Each line of the listing that contains "selected" should be found and copied.

§ **The data**
***

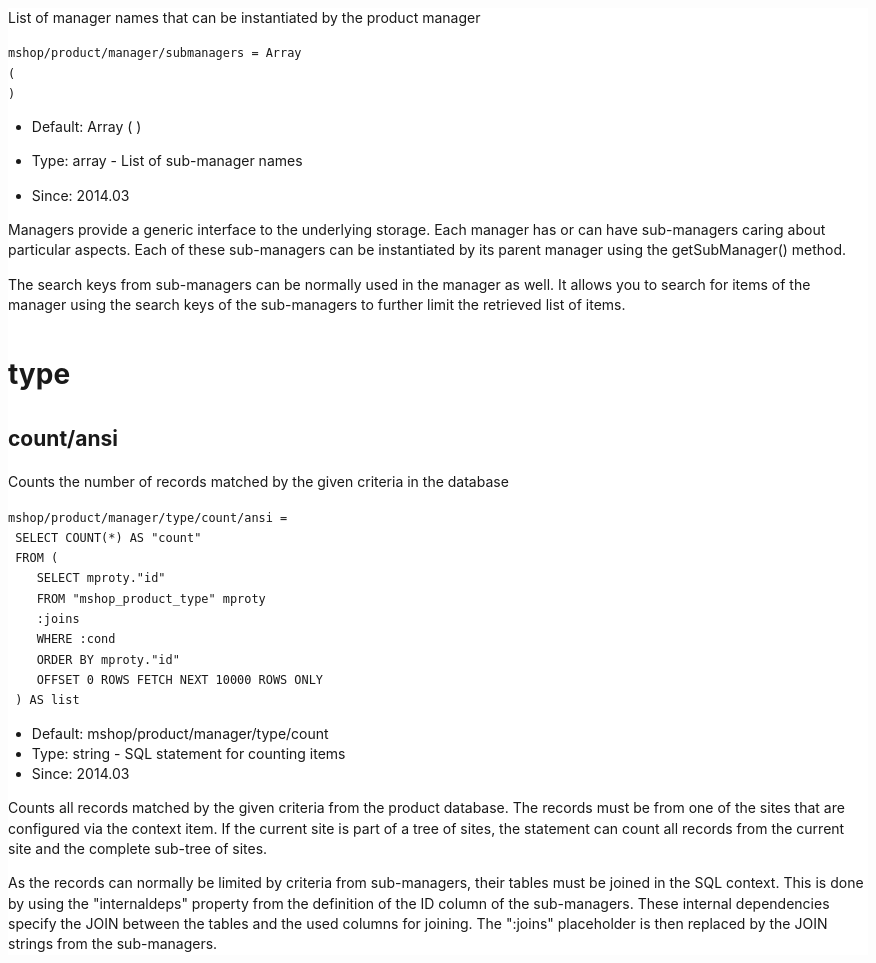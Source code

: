 List of manager names that can be instantiated by the product manager

```
mshop/product/manager/submanagers = Array
(
)
```

* Default: Array
(
)

* Type: array - List of sub-manager names
* Since: 2014.03

Managers provide a generic interface to the underlying storage.
Each manager has or can have sub-managers caring about particular
aspects. Each of these sub-managers can be instantiated by its
parent manager using the getSubManager() method.

The search keys from sub-managers can be normally used in the
manager as well. It allows you to search for items of the manager
using the search keys of the sub-managers to further limit the
retrieved list of items.


# type
## count/ansi

Counts the number of records matched by the given criteria in the database

```
mshop/product/manager/type/count/ansi = 
 SELECT COUNT(*) AS "count"
 FROM (
 	SELECT mproty."id"
 	FROM "mshop_product_type" mproty
 	:joins
 	WHERE :cond
 	ORDER BY mproty."id"
 	OFFSET 0 ROWS FETCH NEXT 10000 ROWS ONLY
 ) AS list
```

* Default: mshop/product/manager/type/count
* Type: string - SQL statement for counting items
* Since: 2014.03

Counts all records matched by the given criteria from the product
database. The records must be from one of the sites that are
configured via the context item. If the current site is part of
a tree of sites, the statement can count all records from the
current site and the complete sub-tree of sites.

As the records can normally be limited by criteria from sub-managers,
their tables must be joined in the SQL context. This is done by
using the "internaldeps" property from the definition of the ID
column of the sub-managers. These internal dependencies specify
the JOIN between the tables and the used columns for joining. The
":joins" placeholder is then replaced by the JOIN strings from
the sub-managers.
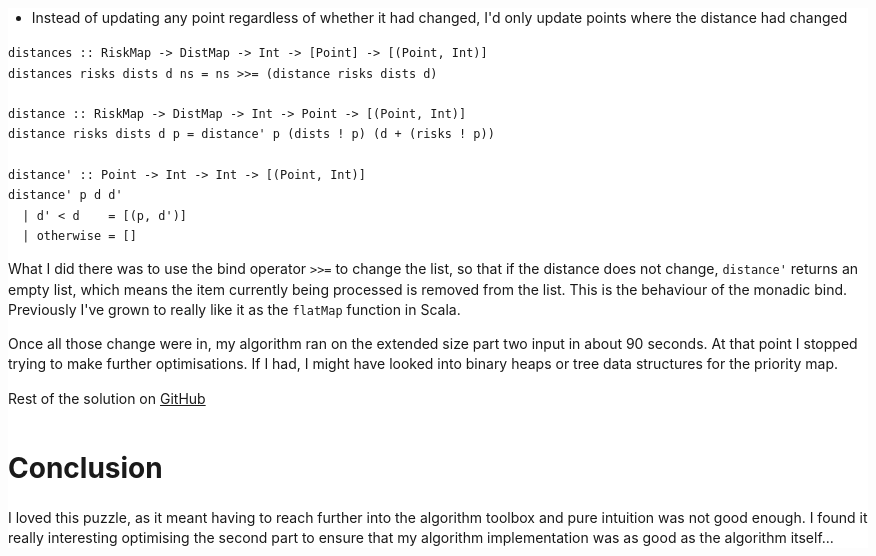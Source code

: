 - Instead of updating any point regardless of whether it had changed, I'd only update points where the distance had 
  changed 

```
distances :: RiskMap -> DistMap -> Int -> [Point] -> [(Point, Int)]
distances risks dists d ns = ns >>= (distance risks dists d)

distance :: RiskMap -> DistMap -> Int -> Point -> [(Point, Int)]
distance risks dists d p = distance' p (dists ! p) (d + (risks ! p))

distance' :: Point -> Int -> Int -> [(Point, Int)]
distance' p d d' 
  | d' < d    = [(p, d')]
  | otherwise = []
```

What I did there was to use the bind operator `>>=` to change the list, so that if the distance does not change, 
`distance'` returns an empty list, which means the item currently being processed is removed from the list.  This
is the behaviour of the monadic bind.  Previously I've grown to really like it as the `flatMap` function in Scala.

Once all those change were in, my algorithm ran on the extended size part two input in about 90 seconds.  At that point
I stopped trying to make further optimisations.  If I had, I might have looked into binary heaps or tree data structures
for the priority map.

Rest of the solution on [GitHub](https://github.com/beny23/advent-of-code/tree/main/2021/haskell/day15) 

# Conclusion

I loved this puzzle, as it meant having to reach further into the algorithm toolbox and pure intuition was not
good enough.  I found it really interesting optimising the second part to ensure that my algorithm implementation
was as good as the algorithm itself...
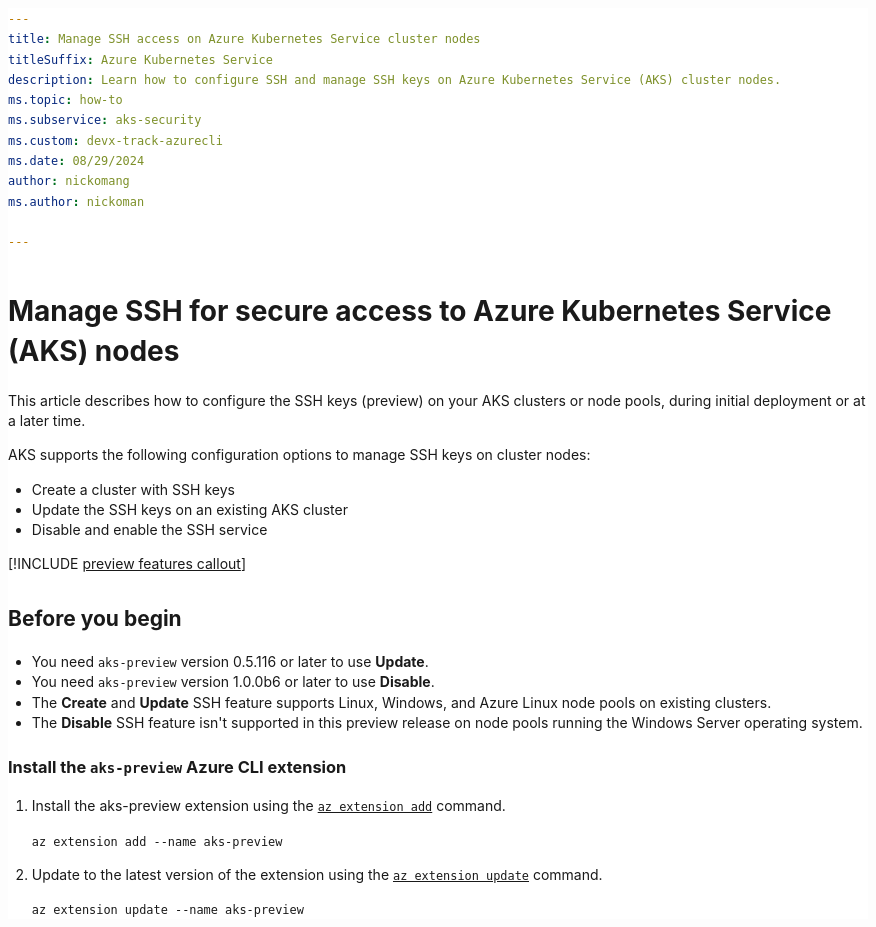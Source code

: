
 ```yaml
---
title: Manage SSH access on Azure Kubernetes Service cluster nodes 
titleSuffix: Azure Kubernetes Service
description: Learn how to configure SSH and manage SSH keys on Azure Kubernetes Service (AKS) cluster nodes.
ms.topic: how-to
ms.subservice: aks-security
ms.custom: devx-track-azurecli
ms.date: 08/29/2024
author: nickomang
ms.author: nickoman

---
```


# Manage SSH for secure access to Azure Kubernetes Service (AKS) nodes

This article describes how to configure the SSH keys (preview) on your AKS clusters or node pools, during initial deployment or at a later time.

AKS supports the following configuration options to manage SSH keys on cluster nodes:

* Create a cluster with SSH keys
* Update the SSH keys on an existing AKS cluster
* Disable and enable the SSH service

[!INCLUDE [preview features callout](~/reusable-content/ce-skilling/azure/includes/aks/includes/preview/preview-callout.md)]

## Before you begin

* You need `aks-preview` version 0.5.116 or later to use **Update**.
* You need `aks-preview` version 1.0.0b6 or later to use **Disable**.
* The **Create** and **Update** SSH feature supports Linux, Windows, and Azure Linux node pools on existing clusters.
* The **Disable** SSH feature isn't supported in this preview release on node pools running the Windows Server operating system.

### Install the `aks-preview` Azure CLI extension

1. Install the aks-preview extension using the [`az extension add`][az-extension-add] command.

    ```azurecli
    az extension add --name aks-preview
    ```

2. Update to the latest version of the extension using the [`az extension update`][az-extension-update] command.

    ```azurecli
    az extension update --name aks-preview
    ```


[az-feature-register]: /cli/azure/feature#az_feature_register
[az-feature-show]: /cli/azure/feature#az-feature-show
[az-extension-add]: /cli/azure/extension#az_extension_add
[az-extension-update]: /cli/azure/extension#az_extension_update
[az-provider-register]: /cli/azure/provider#az_provider_register
[az-aks-update]: /cli/azure/aks#az-aks-update
[az-aks-create]: /cli/azure/aks#az-aks-create
[az-aks-nodepool-update]: /cli/azure/aks/nodepool#az-aks-nodepool-update
[az-aks-nodepool-add]: /cli/azure/aks/nodepool#az-aks-nodepool-add
[view-kubelet-logs]: kubelet-logs.md
[view-master-logs]: monitor-aks-reference.md#resource-logs
[node-image-upgrade]: node-image-upgrade.md
[az-aks-nodepool-upgrade]: /cli/azure/aks/nodepool#az-aks-nodepool-upgrade
[network-security-group-rules-overview]: concepts-security.md#azure-network-security-groups
[kubelet-debug-node-access]: node-access.md
[run-command-invoke]: /cli/azure/vmss/run-command#az-vmss-run-command-invoke
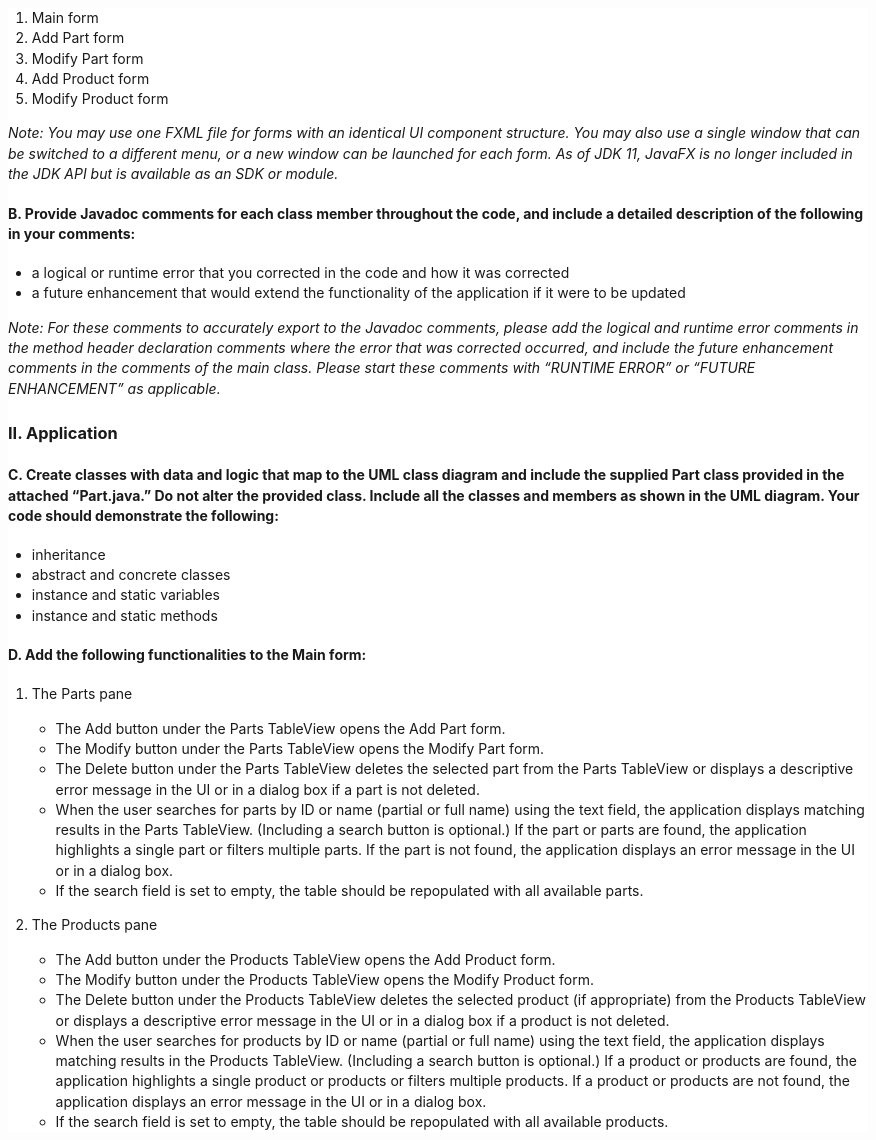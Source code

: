 1. Main form
2. Add Part form
3. Modify Part form
4. Add Product form
5. Modify Product form

*Note: You may use one FXML file for forms with an identical UI component structure. You may also use a single window that can be switched to a different menu, or a new window can be launched for each form. As of JDK 11, JavaFX is no longer included in the JDK API but is available as an SDK or module.*

#### B. Provide Javadoc comments for each class member throughout the code, and include a detailed description of the following in your comments:
  - a logical or runtime error that you corrected in the code and how it was corrected
  - a future enhancement that would extend the functionality of the application if it were to be updated

*Note: For these comments to accurately export to the Javadoc comments, please add the logical and runtime error comments in the method header declaration comments where the error that was corrected occurred, and include the future enhancement comments in the comments of the main class. Please start these comments with “RUNTIME ERROR” or “FUTURE ENHANCEMENT” as applicable.*

### II. Application
#### C. Create classes with data and logic that map to the UML class diagram and include the supplied Part class provided in the attached “Part.java.” Do not alter the provided class. Include all the classes and members as shown in the UML diagram. Your code should demonstrate the following:
  - inheritance
  - abstract and concrete classes
  - instance and static variables
  - instance and static methods

#### D. Add the following functionalities to the Main form:
   1. The Parts pane
      - The Add button under the Parts TableView opens the Add Part form.
      - The Modify button under the Parts TableView opens the Modify Part form.
      - The Delete button under the Parts TableView deletes the selected part from the Parts TableView or displays a descriptive error message in the UI or in a dialog box if a part is not deleted.
      - When the user searches for parts by ID or name (partial or full name) using the text field, the application displays matching results in the Parts TableView. (Including a search button is optional.) If the part or parts are found, the application highlights a single part or filters multiple parts. If the part is not found, the application displays an error message in the UI or in a dialog box.
      - If the search field is set to empty, the table should be repopulated with all available parts.

   2. The Products pane
      - The Add button under the Products TableView opens the Add Product form.
      - The Modify button under the Products TableView opens the Modify Product form.
      - The Delete button under the Products TableView deletes the selected product (if appropriate) from the Products TableView or displays a descriptive error message in the UI or in a dialog box if a product is not deleted.
      - When the user searches for products by ID or name (partial or full name) using the text field, the application displays matching results in the Products TableView. (Including a search button is optional.) If a product or products are found, the application highlights a single product or products or filters multiple products. If a product or products are not found, the application displays an error message in the UI or in a dialog box.
      - If the search field is set to empty, the table should be repopulated with all available products.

***

§ **Result of the exercise**
      - The Delete button under the Parts TableView deletes the selected part from the Parts TableView or displays a descriptive error message in the UI or in a dialog box if a part is not deleted.
      - The Delete button under the Products TableView deletes the selected product (if appropriate) from the Products TableView or displays a descriptive error message in the UI or in a dialog box if a product is not deleted.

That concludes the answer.